WORK REQUEST:
Each line of the entries that contains the word "algorithm" adds one. Reply with the resulting number only.

--- PROVIDED RECORDS Enclosed Below ---

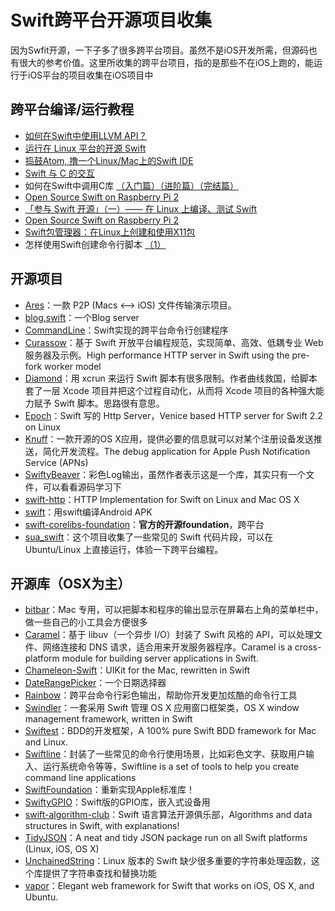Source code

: # Swift跨平台开源项目收集
因为Swfit开源，一下子多了很多跨平台项目。虽然不是iOS开发所需，但源码也有很大的参考价值。这里所收集的跨平台项目，指的是那些不在iOS上跑的，能运行于iOS平台的项目收集在iOS项目中

## 跨平台编译/运行教程
- [如何在Swift中使用LLVM API？][1]
- [运行在 Linux 平台的开源 Swift][2]
- [捣鼓Atom, 撸一个Linux/Mac上的Swift IDE][3]
- [Swift 与 C 的交互][4]
- 如何在Swift中调用C库 [（入门篇）][5][（进阶篇）][6][（完结篇）][7]
- [Open Source Swift on Raspberry Pi 2][8]
- [「参与 Swift 开源」（一）—— 在 Linux 上编译、测试 Swift][9]
- [Open Source Swift on Raspberry Pi 2][10]
- [Swift包管理器：在Linux上创建和使用X11包][11]
- 怎样使用Swift创建命令行脚本 [（1）][12]

## 开源项目
- [Ares][13]：一款 P2P (Macs \<–\> iOS) 文件传输演示项目。
- [blog.swift][14]：一个Blog server
- [CommandLine][15]：Swift实现的跨平台命令行创建程序
- [Curassow][16]：基于 Swift 开放平台编程规范，实现简单、高效、低耦专业 Web 服务器及示例。High performance HTTP server in Swift using the pre-fork worker model
- [Diamond][17]：用 xcrun 来运行 Swift 脚本有很多限制。作者曲线救国，给脚本套了一层 Xcode 项目并把这个过程自动化，从而将 Xcode 项目的各种强大能力赋予 Swift 脚本。思路很有意思。
- [Epoch][18]：Swift 写的 Http Server，Venice based HTTP server for Swift 2.2 on Linux
- [Knuff][19]：一款开源的OS X应用，提供必要的信息就可以对某个注册设备发送推送，简化开发流程。The debug application for Apple Push Notification Service (APNs)
- [SwiftyBeaver][20]：彩色Log输出，虽然作者表示这是一个库，其实只有一个文件，可以看看源码学习下
- [swift-http][21]：HTTP Implementation for Swift on Linux and Mac OS X
- [swift][22]：用swift编译Android APK
- [swift-corelibs-foundation][23]：**官方的开源foundation**，跨平台
- [sua\_swift][24]：这个项目收集了一些常见的 Swift 代码片段，可以在 Ubuntu/Linux 上直接运行，体验一下跨平台编程。


## 开源库（OSX为主）
- [bitbar][25]：Mac 专用，可以把脚本和程序的输出显示在屏幕右上角的菜单栏中，做一些自己的小工具会方便很多
- [Caramel][26]：基于 libuv（一个异步 I/O）封装了 Swift 风格的 API，可以处理文件、网络连接和 DNS 请求，适合用来开发服务器程序。Caramel is a cross-platform module for building server applications in Swift.
- [Chameleon-Swift][27]：UIKit for the Mac, rewritten in Swift
- [DateRangePicker][28]：一个日期选择器
- [Rainbow][29]：跨平台命令行彩色输出，帮助你开发更加炫酷的命令行工具
- [Swindler][30]：一套采用 Swift 管理 OS X 应用窗口框架类，OS X window management framework, written in Swift
- [Swiftest][31]：BDD的开发框架，A 100% pure Swift BDD framework for Mac and Linux.
- [Swiftline][32]：封装了一些常见的命令行使用场景，比如彩色文字、获取用户输入、运行系统命令等等，Swiftline is a set of tools to help you create command line applications
- [SwiftFoundation][33]：重新实现Apple标准库！
- [SwiftyGPIO][34]：Swift版的GPIO库，嵌入式设备用
- [swift-algorithm-club][35]：Swift 语言算法开源俱乐部，Algorithms and data structures in Swift, with explanations!
- [TidyJSON][36]：A neat and tidy JSON package run on all Swift platforms (Linux, iOS, OS X)
- [UnchainedString][37]：Linux 版本的 Swift 缺少很多重要的字符串处理函数，这个库提供了字符串查找和替换功能
- [vapor][38]：Elegant web framework for Swift that works on iOS, OS X, and Ubuntu.


[1]:	http://www.csdn.net/article/2015-12-07/2826407-Swift
[2]:	http://swiftcafe.io/2015/12/11/swift-linux/ "运行在 Linux 平台的开源 Swift"
[3]:	http://ios.dog/simple-swift-ide-on-atom/ "[翻译]捣鼓Atom, 撸一个Linux/Mac上的Swift IDE"
[4]:	https://realm.io/cn/news/pragma-chris-eidhof-swift-c/ "Swift 与 C 的交互"
[5]:	http://hearrain.com/2015/12/850 "如何在Swift中调用C库（入门篇）"
[6]:	http://hearrain.com/2016/01/853 "如何在Swift中调用C库（进阶篇）"
[7]:	http://hearrain.com/2016/01/855 "如何在Swift中调用C库（完结篇）"
[8]:	http://dev.iachieved.it/iachievedit/open-source-swift-on-raspberry-pi-2/ "Open Source Swift on Raspberry Pi 2"
[9]:	https://autolayout.club/2016/01/01/%E3%80%8C%E5%8F%82%E4%B8%8E-Swift-%E5%BC%80%E6%BA%90%E3%80%8D%EF%BC%88%E4%B8%80%EF%BC%89%E2%80%94%E2%80%94-%E5%9C%A8-Linux-%E4%B8%8A%E7%BC%96%E8%AF%91%E3%80%81%E6%B5%8B%E8%AF%95-Swift/ "「参与 Swift 开源」（一）—— 在 Linux 上编译、测试 Swift"
[10]:	http://dev.iachieved.it/iachievedit/open-source-swift-on-raspberry-pi-2/ "Open Source Swift on Raspberry Pi 2"
[11]:	http://swift.gg/2016/01/13/swift-ubuntu-x11-window-app/ "Swift包管理器：在Linux上创建和使用X11包"
[12]:	http://www.cocoachina.com/swift/20160121/14966.html
[13]:	https://github.com/indragiek/Ares "Ares"
[14]:	https://github.com/lexrus/blog.swift "blog.swift"
[15]:	https://github.com/jatoben/CommandLine "CommandLine"
[16]:	https://github.com/kylef/Curassow "Curassow"
[17]:	https://github.com/johnno1962/Diamond "Diamond"
[18]:	https://github.com/Zewo/Epoch "Epoch"
[19]:	https://github.com/KnuffApp/Knuff "Knuff"
[20]:	https://github.com/skreutzberger/SwiftyBeaver "SwiftyBeaver"
[21]:	https://github.com/huytd/swift-http "swift-http"
[22]:	https://github.com/SwiftAndroid/swift "swift"
[23]:	https://github.com/apple/swift-corelibs-foundation "swift-corelibs-foundation"
[24]:	https://github.com/jpedrosa/sua_swift "sua_swift"
[25]:	https://github.com/matryer/bitbar "bitbar"
[26]:	https://github.com/CaramelForSwift/Caramel "Caramel"
[27]:	https://github.com/unifiedh/Chameleon-Swift "Chameleon-Swift"
[28]:	https://github.com/MrMage/DateRangePicker "DateRangePicker"
[29]:	https://github.com/onevcat/Rainbow "Rainbow"
[30]:	https://github.com/tmandry/Swindler "Swindler"
[31]:	https://github.com/bppr/Swiftest "Swiftest"
[32]:	https://github.com/Swiftline/Swiftline "Swiftline"
[33]:	https://github.com/PureSwift/SwiftFoundation "SwiftFoundation"
[34]:	https://github.com/uraimo/SwiftyGPIO "SwiftyGPIO"
[35]:	https://github.com/hollance/swift-algorithm-club "swift-algorithm-club"
[36]:	https://github.com/benloong/TidyJSON "TidyJSON"
[37]:	https://github.com/dunkelstern/UnchainedString "UnchainedString"
[38]:	https://github.com/tannernelson/vapor "vapor"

--- End of Enclosed PROVIDED RECORDS ---

WRITTEN ANSWER:
2